Parts of India and Myanmar, where coral reefs and mangroves remained intact, fared much better when the waves hit than the denuded coastlines of Thailand and parts of Sri Lanka, experts noted.

"Places that had healthy coral reefs and intact mangroves were far less badly hit than places where the reefs had been damaged and the mangroves ripped out and replaced by beachfront hotels and prawn farms," said Simon Cripps, director of the Global Marine Programme at environment group WWF International.

"Coral reefs act as a natural breakwater and mangroves are a natural shock absorber, and this applies to floods and cyclones as well as tsunamis," he said.

Conservationists hope lessons will be learned from the catastrophe which left more than 155,000 people dead and wiped out homes and livelihoods of millions more.

The United Nations Environment Programme (UNEP) has earmarked one million dollars to address immediate environmental needs in the regions struck by giant waves across the Indian Ocean coasts.

But UNEP Executive Director Klaus Toepfer stressed "revitalising local communities and their livelihoods will require rehabilitating and protecting vital natural ecosystems, in particular mangrove forests and coral reefs".

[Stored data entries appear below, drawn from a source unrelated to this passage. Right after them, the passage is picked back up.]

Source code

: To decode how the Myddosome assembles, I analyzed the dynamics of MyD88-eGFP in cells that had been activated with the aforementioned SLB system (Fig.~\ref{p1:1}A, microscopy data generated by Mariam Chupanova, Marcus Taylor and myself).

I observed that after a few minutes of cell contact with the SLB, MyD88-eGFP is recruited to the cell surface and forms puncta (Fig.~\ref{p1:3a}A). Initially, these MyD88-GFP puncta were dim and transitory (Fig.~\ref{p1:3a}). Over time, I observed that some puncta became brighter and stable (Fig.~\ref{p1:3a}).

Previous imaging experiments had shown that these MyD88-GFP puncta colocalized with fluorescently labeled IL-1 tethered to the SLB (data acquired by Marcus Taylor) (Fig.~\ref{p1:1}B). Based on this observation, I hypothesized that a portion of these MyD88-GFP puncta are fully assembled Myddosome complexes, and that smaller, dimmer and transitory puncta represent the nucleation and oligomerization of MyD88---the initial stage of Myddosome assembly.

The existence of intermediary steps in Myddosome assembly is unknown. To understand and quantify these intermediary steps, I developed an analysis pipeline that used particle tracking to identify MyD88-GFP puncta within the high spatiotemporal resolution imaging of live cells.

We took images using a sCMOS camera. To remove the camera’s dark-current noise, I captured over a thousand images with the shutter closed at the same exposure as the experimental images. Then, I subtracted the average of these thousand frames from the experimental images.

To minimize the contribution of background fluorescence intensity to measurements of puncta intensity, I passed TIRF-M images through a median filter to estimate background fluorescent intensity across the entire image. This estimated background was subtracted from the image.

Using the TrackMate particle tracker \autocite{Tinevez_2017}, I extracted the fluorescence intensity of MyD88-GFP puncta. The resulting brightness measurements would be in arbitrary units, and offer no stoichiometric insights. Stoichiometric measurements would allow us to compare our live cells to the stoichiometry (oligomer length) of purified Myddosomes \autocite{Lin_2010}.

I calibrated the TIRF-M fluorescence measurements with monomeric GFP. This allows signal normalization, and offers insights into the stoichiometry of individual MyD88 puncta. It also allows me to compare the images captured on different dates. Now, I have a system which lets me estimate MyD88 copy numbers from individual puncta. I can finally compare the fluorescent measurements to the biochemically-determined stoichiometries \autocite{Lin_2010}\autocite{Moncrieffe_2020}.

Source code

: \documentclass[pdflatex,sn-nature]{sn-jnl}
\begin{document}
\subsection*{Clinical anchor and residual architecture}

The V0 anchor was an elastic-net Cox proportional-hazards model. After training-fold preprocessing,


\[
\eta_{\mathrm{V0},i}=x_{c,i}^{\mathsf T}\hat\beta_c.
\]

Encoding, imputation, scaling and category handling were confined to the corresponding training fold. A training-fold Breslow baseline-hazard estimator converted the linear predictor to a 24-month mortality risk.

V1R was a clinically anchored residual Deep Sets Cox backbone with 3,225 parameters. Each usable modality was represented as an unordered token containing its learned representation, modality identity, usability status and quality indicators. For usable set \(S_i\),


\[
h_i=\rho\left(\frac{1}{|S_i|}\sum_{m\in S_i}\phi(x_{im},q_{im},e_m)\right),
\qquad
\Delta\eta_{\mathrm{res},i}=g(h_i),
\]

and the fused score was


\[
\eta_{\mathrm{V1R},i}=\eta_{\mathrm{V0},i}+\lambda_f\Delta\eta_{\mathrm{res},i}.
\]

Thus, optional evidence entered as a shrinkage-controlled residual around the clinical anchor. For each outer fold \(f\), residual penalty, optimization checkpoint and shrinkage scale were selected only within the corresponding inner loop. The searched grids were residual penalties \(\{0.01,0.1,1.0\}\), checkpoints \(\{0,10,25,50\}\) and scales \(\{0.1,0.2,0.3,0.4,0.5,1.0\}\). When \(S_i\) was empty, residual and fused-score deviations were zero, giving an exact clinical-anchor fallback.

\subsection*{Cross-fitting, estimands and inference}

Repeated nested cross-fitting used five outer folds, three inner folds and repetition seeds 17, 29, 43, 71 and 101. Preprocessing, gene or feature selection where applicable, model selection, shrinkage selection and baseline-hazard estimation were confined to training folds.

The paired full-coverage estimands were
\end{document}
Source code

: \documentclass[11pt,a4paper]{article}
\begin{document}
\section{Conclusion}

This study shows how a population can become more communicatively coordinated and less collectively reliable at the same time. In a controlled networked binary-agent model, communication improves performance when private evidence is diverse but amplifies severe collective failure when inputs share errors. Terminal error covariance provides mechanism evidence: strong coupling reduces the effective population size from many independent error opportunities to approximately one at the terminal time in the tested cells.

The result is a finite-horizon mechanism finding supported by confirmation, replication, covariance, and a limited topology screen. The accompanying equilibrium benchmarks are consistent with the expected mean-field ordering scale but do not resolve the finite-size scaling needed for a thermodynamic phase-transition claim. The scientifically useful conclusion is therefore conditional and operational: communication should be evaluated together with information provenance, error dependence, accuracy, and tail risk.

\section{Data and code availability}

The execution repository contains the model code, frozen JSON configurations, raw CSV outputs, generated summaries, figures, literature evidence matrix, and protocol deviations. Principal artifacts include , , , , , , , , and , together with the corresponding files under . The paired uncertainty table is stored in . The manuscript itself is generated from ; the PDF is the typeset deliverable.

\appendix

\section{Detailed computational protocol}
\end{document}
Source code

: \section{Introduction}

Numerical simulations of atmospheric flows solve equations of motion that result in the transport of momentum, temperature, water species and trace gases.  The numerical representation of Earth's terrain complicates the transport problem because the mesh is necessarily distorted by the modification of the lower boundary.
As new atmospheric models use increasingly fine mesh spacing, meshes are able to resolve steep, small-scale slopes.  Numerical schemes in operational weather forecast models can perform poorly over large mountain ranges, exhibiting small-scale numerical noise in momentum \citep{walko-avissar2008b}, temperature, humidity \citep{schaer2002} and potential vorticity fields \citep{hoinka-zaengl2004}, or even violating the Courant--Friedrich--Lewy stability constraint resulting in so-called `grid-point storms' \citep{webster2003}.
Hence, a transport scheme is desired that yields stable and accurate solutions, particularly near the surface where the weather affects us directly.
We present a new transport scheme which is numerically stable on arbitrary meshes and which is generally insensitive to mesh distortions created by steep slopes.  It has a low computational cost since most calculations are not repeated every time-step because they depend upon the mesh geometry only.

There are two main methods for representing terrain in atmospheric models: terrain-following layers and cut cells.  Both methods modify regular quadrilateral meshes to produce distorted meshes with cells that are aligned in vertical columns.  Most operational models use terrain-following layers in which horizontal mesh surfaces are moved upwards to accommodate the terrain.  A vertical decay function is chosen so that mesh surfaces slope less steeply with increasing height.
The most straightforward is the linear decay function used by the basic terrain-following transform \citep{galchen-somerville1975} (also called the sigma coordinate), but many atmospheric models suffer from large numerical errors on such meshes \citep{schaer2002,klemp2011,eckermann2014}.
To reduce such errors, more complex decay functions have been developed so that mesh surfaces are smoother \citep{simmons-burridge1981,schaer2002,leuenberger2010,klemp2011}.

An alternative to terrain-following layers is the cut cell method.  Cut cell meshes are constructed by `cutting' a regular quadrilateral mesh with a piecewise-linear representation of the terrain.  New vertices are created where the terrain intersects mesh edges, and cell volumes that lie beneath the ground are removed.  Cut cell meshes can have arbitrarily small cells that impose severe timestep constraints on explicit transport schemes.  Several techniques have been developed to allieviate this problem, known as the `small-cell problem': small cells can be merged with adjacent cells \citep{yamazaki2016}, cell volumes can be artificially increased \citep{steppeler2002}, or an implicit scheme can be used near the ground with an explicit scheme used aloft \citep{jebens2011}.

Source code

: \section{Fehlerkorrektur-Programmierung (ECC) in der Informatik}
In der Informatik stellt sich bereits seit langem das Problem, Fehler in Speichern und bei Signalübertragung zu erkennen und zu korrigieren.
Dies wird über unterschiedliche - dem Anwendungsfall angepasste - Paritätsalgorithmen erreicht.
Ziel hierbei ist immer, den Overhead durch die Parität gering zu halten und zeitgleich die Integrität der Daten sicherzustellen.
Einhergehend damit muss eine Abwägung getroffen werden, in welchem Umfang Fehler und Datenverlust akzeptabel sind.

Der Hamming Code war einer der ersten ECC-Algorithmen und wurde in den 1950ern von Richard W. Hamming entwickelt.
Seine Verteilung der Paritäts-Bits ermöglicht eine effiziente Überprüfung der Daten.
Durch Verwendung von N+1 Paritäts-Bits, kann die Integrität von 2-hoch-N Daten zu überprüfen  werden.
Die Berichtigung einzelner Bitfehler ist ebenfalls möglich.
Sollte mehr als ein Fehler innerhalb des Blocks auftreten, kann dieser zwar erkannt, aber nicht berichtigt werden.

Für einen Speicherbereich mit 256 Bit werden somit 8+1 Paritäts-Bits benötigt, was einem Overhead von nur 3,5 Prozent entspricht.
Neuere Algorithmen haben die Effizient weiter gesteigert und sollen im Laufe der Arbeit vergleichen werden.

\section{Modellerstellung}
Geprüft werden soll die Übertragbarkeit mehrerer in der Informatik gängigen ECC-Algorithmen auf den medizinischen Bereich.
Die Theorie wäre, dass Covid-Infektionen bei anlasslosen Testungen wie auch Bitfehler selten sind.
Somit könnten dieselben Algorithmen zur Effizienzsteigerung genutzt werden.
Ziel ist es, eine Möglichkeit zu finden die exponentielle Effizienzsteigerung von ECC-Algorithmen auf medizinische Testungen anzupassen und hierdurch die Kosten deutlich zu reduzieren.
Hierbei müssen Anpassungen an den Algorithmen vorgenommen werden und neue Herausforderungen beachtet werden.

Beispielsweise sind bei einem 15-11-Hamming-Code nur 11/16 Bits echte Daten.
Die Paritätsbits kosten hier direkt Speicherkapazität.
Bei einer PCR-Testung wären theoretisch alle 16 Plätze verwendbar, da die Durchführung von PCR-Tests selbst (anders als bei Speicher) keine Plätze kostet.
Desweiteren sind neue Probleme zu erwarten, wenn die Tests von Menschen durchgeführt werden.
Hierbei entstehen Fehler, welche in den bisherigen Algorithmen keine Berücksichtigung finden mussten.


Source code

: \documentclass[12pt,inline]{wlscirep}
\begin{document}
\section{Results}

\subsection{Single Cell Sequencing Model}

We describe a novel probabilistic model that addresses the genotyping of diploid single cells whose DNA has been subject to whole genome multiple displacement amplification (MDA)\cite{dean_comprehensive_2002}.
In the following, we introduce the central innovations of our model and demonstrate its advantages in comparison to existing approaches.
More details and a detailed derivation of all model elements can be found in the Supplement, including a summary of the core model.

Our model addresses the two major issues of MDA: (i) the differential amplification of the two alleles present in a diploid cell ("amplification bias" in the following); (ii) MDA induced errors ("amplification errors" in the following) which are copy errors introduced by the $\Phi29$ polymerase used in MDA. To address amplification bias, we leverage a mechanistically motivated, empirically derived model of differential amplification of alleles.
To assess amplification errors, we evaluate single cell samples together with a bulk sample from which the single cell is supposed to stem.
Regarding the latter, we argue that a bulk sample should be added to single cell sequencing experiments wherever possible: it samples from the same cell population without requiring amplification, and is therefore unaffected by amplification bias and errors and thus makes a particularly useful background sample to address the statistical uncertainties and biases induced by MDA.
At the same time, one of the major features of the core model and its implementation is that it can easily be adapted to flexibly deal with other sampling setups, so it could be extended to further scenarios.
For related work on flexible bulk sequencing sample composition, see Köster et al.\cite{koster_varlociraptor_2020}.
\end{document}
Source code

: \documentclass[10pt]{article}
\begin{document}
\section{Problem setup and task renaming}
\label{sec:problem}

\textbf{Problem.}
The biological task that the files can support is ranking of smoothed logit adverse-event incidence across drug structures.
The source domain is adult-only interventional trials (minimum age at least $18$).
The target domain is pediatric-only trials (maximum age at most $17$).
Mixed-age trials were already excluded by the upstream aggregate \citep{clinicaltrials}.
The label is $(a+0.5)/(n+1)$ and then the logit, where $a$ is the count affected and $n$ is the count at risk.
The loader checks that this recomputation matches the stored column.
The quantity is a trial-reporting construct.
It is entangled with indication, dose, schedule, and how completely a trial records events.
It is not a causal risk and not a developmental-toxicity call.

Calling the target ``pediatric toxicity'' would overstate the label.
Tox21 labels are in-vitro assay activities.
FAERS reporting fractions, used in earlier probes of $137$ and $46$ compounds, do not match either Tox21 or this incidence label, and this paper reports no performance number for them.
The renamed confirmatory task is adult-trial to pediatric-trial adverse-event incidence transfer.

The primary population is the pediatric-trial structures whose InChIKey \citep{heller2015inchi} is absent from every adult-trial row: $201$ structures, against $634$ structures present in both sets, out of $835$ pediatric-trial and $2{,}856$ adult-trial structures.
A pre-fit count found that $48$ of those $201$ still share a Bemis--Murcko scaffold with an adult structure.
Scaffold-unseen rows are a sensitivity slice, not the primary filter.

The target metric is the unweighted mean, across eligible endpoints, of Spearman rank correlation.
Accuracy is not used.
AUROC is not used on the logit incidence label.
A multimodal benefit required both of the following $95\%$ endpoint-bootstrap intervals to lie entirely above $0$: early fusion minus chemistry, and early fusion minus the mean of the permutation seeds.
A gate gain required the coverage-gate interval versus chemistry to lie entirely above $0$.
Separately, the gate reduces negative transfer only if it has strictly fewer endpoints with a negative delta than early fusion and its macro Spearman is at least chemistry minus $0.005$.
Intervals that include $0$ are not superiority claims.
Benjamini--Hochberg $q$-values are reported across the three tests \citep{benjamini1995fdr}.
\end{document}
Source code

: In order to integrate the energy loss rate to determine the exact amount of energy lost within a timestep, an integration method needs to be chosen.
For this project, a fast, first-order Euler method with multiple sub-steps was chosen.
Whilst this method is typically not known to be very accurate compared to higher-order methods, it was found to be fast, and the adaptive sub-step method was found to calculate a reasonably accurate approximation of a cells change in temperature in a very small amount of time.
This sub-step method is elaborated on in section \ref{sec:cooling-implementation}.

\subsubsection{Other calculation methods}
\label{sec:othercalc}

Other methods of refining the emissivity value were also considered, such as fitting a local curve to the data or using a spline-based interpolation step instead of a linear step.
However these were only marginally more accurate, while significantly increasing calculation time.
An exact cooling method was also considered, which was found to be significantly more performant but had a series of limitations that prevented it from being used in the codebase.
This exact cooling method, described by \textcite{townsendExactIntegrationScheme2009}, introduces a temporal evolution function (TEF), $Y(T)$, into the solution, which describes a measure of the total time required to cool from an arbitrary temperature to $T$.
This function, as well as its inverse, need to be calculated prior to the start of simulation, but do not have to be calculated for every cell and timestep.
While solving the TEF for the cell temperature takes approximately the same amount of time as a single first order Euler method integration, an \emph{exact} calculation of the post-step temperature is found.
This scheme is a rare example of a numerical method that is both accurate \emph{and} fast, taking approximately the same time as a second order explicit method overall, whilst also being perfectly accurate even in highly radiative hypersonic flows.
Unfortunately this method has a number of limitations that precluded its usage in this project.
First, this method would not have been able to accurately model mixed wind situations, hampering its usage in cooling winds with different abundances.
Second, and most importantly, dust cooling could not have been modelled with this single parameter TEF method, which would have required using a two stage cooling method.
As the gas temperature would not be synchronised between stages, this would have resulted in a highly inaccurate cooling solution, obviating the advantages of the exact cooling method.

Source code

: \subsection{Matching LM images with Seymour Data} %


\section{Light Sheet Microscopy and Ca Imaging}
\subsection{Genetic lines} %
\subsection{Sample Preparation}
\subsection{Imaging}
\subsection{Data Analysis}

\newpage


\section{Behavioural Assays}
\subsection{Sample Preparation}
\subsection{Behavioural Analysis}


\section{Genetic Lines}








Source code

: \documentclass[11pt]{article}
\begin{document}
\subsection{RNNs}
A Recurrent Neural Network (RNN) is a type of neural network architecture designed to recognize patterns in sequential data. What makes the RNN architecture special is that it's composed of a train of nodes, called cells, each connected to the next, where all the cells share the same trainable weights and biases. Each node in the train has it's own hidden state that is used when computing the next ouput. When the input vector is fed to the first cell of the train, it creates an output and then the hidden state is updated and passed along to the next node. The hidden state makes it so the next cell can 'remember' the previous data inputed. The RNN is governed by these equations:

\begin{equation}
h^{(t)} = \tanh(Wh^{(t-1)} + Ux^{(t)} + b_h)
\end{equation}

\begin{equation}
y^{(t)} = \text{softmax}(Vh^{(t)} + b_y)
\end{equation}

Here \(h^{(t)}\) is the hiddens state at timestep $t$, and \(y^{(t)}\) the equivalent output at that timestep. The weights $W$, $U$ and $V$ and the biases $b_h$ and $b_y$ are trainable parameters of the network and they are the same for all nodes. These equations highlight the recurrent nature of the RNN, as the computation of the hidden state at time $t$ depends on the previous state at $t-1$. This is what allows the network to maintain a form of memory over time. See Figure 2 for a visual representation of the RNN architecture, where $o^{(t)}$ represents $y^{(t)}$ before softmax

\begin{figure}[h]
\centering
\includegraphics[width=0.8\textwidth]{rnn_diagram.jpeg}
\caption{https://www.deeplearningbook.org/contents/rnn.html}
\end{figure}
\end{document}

While beaches can be cleaned and deluxe hotels restored relatively quickly, marine life might not recover during the lifetime of coastal dwellers such as dive instructor Sirinaga, analysts say.

"The coral reef system might be totally destroyed. It will take hundreds of years to grow back," said director of Conservation International in the Indonesian resort island of Bali, Ketut Sarjana Putra.

When a tsunami passes, reef structures grind into each other causing extensive damage. In serious cases recovery would be slow as there would be fewer larval animals to repopulate the coral.

Major problems include a loss of fish, displaced by the waves from their habitat, and the amount of silt, sand and organic matter churned into the water which would "smother" vegetation and marine life.

Sirinaga looks out at the mud-covered coral in Unawatuna and expresses hope that it has not been totally destroyed. "Otherwise..." he says, pausing for words, "... well, I'd be very sorry about that."